__TASK DIRECTIONS__.
Based on the listing below, report how many lines contain the word "Watch". Nothing but the number, please.

__RECORD SET__.
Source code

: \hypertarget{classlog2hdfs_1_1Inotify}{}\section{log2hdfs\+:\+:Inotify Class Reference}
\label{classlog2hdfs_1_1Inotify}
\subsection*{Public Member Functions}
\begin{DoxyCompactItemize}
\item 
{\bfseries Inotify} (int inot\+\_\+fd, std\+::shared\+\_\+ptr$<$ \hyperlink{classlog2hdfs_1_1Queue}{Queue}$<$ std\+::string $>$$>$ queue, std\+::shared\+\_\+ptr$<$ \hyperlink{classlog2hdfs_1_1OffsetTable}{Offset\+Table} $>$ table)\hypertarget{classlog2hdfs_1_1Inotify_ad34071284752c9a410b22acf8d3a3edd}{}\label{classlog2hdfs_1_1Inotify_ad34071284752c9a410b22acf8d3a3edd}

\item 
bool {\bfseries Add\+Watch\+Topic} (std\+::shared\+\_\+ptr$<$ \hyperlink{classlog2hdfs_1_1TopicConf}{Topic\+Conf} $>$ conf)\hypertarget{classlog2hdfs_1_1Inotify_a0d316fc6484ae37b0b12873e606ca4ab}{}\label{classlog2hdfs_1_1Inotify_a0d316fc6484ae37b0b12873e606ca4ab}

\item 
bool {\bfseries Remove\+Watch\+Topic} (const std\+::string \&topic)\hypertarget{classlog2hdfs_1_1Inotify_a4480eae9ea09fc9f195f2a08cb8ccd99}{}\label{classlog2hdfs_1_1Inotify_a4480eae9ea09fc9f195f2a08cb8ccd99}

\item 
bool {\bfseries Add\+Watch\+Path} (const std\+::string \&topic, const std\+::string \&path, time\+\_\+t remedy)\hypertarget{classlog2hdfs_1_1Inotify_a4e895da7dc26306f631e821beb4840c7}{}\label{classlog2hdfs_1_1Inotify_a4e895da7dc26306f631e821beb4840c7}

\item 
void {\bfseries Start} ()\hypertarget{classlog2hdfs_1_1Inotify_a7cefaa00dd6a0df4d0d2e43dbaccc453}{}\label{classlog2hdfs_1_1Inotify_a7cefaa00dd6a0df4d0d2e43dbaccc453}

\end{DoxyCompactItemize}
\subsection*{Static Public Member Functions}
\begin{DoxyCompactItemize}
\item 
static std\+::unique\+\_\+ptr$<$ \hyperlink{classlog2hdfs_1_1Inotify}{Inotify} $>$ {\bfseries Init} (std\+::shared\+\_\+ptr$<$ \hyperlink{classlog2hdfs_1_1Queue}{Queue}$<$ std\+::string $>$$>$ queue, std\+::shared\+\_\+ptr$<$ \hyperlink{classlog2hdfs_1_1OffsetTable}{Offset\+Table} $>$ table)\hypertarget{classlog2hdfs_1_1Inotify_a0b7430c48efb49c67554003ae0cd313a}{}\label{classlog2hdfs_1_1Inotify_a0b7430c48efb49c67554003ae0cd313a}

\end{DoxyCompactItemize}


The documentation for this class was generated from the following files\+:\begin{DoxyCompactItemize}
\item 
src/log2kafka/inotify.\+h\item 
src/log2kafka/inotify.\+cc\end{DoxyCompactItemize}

__WRITTEN ANSWER__.
3